JHuge provides several collections that follow the Java Collection API but store the data in external memory outside of the Java heap.
Storing data outside of the Java heap can alleviate the problems with garbage collection becoming slow with a large Java heap.
Currently the following implementations are available:
- HugeArrayList
- HugeHashSet
- HugeHashMap
- ImmutableHugeArrayList
- ImmutableHugeHashSet
- ImmutableHugeHashMap
The collections in JHuge are designed to be flexible. You can:
- provide alternate memory manager
- provide custom converters for the elements you store
- trade some Java heap consumption for improved speed
Download the library and the source bundle:
- ch.obermuhlner.jhuge_0.2.0.jar - the JHuge library (OSGi bundle)
- ch.obermuhlner.jhuge.source_0.2.0.jar - the source bundle
Read the online Javadoc JHuge 0.2.
The Benchmark Report is also online.
// Simple HugeArrayList example.
HugeArrayList<String> list = new HugeArrayList.Builder<String>().build();
list.add("This is a small text.");
list.add("But you could as well store many large documents.");
list.add("No matter how many of these texts you put into the list, the Java heap will never grow.");
list.add("Because they are stored in external memory outside of the Java heap.");
list.add("When you access the content of the list the objects are restored and become again available as Java objects.");
for (String string : list) {
System.out.println(string);
}
// A HugeArrayList with a little configuration in the Builder.
Builder<String> builder = new HugeArrayList.Builder<String>();
builder.faster(); // elements are still stored off-heap but access infrastructure is now in Java heap to improve performance
builder.capacity(200); // optimize for capacity of 200 elements (can still grow)

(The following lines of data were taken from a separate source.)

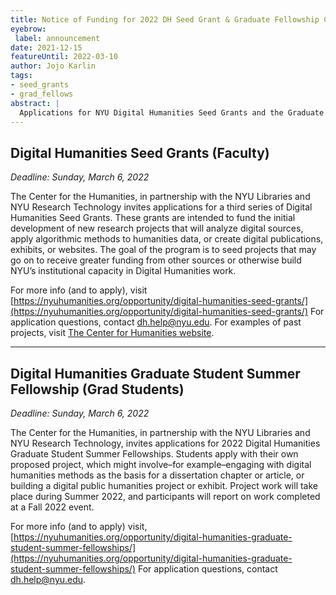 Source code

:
 ```yaml
---
title: Notice of Funding for 2022 DH Seed Grant & Graduate Fellowship Cohorts
eyebrow:
 label: announcement
date: 2021-12-15
featureUntil: 2022-03-10
author: Jojo Karlin
tags:
- seed_grants
- grad_fellows
abstract: |
  Applications for NYU Digital Humanities Seed Grants and the Graduate Fellowships in the 2022 cycle are open until March 6, 2022.
---
```


## Digital Humanities Seed Grants (Faculty)

_Deadline: Sunday, March 6, 2022_

The Center for the Humanities, in partnership with the NYU Libraries and NYU Research Technology invites applications for a third series of Digital Humanities Seed Grants. These grants are intended to fund the initial development of new research projects that will analyze digital sources, apply algorithmic methods to humanities data, or create digital publications, exhibits, or websites. The goal of the program is to seed projects that may go on to receive greater funding from other sources or otherwise build NYU’s institutional capacity in Digital Humanities work.

For more info (and to apply), visit [https://nyuhumanities.org/opportunity/digital-humanities-seed-grants/](https://nyuhumanities.org/opportunity/digital-humanities-seed-grants/)
For application questions, contact dh.help@nyu.edu.
For examples of past projects, visit [The Center for Humanities website](https://nyuhumanities.org/digital-humanities-seed-grant-projects/).

---------

## Digital Humanities Graduate Student Summer Fellowship (Grad Students)

_Deadline: Sunday, March 6, 2022_

The Center for the Humanities, in partnership with the NYU Libraries and NYU Research Technology, invites applications for 2022 Digital Humanities Graduate Student Summer Fellowships. Students apply with their own proposed project, which might involve–for example–engaging with digital humanities methods as the basis for a dissertation chapter or article, or building a digital public humanities project or exhibit. Project work will take place during Summer 2022, and participants will report on work completed at a Fall 2022 event.

For more info (and to apply) visit, [https://nyuhumanities.org/opportunity/digital-humanities-graduate-student-summer-fellowships/](https://nyuhumanities.org/opportunity/digital-humanities-graduate-student-summer-fellowships/)
For application questions, contact dh.help@nyu.edu.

for (int i = 0; i < 100; i++) {
builder.add(createSomeExampleString(i)); // initial elements can be added to the Builder
}
HugeArrayList<String> list = builder.build();
for (int i = 100; i < 200; i++) {
list.add(createSomeExampleString(i)); // add more elements
}
for (String string : list) {
System.out.println(string);
}
// ImmutableHugeHashMap example.
Builder<Integer, String> builder = new ImmutableHugeHashMap.Builder<Integer, String>();
builder.key(Integer.class); // give a hint about the type of keys to optimize conversion and storage
builder.value(String.class); // give a hint about the type of values to optimize conversion and storage
for (int i = 0; i < 100; i++) {
builder.put(i, createSomeExampleString(i)); // elements must be added to the builder
}
Map<Integer, String> map = builder.build(); // once the Map is created it can no longer be modified
for (Integer key : map.keySet()) {
System.out.println(key + " : " + map.get(key);
}
The builder option faster()
to trade some Java heap consumption against improved performance is now fully implemented in all implementations:
- HugeArrayList
- HugeHashSet
- HugeHashMap
- ImmutableHugeArrayList
- ImmutableHugeHashSet
- ImmutableHugeHashMap
The following huge collections are implemented:
- HugeArrayList
- HugeHashSet
- HugeHashMap
- ImmutableHugeArrayList
- ImmutableHugeHashSet
- ImmutableHugeHashMap
The builder option faster()
to trade some Java heap consumption against improved performance is implemented in:
- HugeArrayList
- ImmutableHugeArrayList
The default CompactConverter is implemented but the custom converters for the specific classes are still incomplete. Currently implemented are:
The CompactConverter can also be optimized in some important cases (e.g. String, BigDecimal).
The current implementation start allocating memory blocks only when necessary. This leads to the side effect that the very first write operation is much slower since allocating a direct memory buffer is expensive.
In the benchmark report this would show as a strong peak for the first write operation (typically at the 0 position of the x-axis). Because this peak is so high it would make the chart unreadable (all other values would be glued to the bottom of the y-axis).
In order to still produce a meaningful chart a little cheating was done in the benchmarks. The test data is set up in a way that ensures that there has always been a buffer allocated before benchmarking starts.
I plan a future Builder option so that buffer allocation and shrinking strategy can be configured. Possible strategies would be something like:
- shrink-as-much-as-possible
- shrink-but-keep-always-one-buffer-allocated (this would be default)
- never-shrink-and-always-at-least-one-buffer-allocated
The benchmark cheat could then be removed and my bad conscience would be gone.